2月12日の上海申花戦を皮切りに1カ月間で8試合目。過密日程に伴い負傷者は続出する。特にDFラインは渡辺泰、松原が不在となる中、前日にスタメン出場を伝えられた。持ち前のスプリント力を武器にアップダウンを繰り返し、体を張って相手を止めた。チームに与える影響は大きかった。満身創痍(そうい)のチームに勇気を与えるプレーだった。
これまでウイングバックではプレー経験があるが、4バックのサイドは新たなチャレンジとなる。
「この前(第1戦)の上海で(途中から)右サイドバックで出たので、今後こういう起用もあるかなっていうのは(ホーランド)監督に言われていましたので、もしケガ人とか出たらそこで起用されるかなとは自分なりに思っていました。勝てたことが何よりですし、こううやってサウジアラビアに行くことができたっていうのが何よりです」
この日の自分のプレーについては「まだまだビギナーなんで。ラインの上げ下げとか、マークの付き方とか、ビルドアップのところとかまだまだ不安なところはあるんですけど。その中で僕を使ってくれてますし、その信頼に応えたいなと思っていました」
同じサイドバックを務める松原や加藤からはアドバイスがあるようで、「本当にチームメートに助けられた試合でした」と謙遜した。

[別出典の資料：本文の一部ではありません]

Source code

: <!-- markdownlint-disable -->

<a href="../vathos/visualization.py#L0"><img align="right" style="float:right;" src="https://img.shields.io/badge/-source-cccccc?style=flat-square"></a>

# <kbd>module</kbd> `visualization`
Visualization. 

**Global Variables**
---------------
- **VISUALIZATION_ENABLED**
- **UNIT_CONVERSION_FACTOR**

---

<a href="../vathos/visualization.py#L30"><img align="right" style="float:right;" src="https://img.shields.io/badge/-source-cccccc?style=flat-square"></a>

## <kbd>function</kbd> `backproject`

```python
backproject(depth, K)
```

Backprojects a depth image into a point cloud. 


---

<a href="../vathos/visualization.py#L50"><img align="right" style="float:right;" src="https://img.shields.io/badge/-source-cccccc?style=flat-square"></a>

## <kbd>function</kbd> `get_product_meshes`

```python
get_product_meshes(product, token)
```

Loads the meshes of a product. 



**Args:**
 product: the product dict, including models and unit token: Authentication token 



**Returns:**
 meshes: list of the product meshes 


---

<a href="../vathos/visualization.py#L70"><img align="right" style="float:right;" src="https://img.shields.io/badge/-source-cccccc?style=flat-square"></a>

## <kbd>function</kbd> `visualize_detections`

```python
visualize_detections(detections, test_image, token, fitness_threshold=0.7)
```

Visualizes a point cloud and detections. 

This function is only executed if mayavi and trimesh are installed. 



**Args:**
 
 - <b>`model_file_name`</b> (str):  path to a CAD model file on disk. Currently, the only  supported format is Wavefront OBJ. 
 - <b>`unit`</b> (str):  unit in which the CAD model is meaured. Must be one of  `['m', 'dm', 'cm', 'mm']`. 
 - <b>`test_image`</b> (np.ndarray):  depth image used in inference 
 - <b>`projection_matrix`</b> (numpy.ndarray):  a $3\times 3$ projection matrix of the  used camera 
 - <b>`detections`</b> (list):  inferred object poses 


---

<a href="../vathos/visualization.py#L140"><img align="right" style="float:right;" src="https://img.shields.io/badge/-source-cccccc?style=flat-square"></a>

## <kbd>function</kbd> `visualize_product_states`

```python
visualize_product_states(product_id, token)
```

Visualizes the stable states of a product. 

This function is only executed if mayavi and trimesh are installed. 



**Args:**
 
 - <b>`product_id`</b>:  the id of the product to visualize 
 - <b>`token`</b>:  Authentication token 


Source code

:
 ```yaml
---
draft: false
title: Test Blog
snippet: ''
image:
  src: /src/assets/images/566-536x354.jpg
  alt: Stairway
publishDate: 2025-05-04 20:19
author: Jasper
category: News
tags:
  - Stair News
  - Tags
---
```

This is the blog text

この日の対戦相手、上海海港を指揮していたのは宮市にとっての恩人、マスカット監督だった。22年夏の日本代表戦で右膝前十字靱帯を断裂。当時は横浜を指揮しており、重傷を負った宮市を温かく見守ってくれた。
「監督時代に起用法について、細かく気を遣ってくれた方なので、あの人の存在があったから、まだこうして現役を続けられていると思います」。試合後はがっちり握手。「よくやったなという、頑張ってねという話をしました」。
そして昨季に続いてACLで8強進出。「新鮮な気持ちでプレーできています。(右サイドバックは)もしかしたら合っているかもしれませんし、楽しんでやれています。アジアのチャンピオンになって帰ってきたいと思います」。そう言って最高の笑顔を見せた。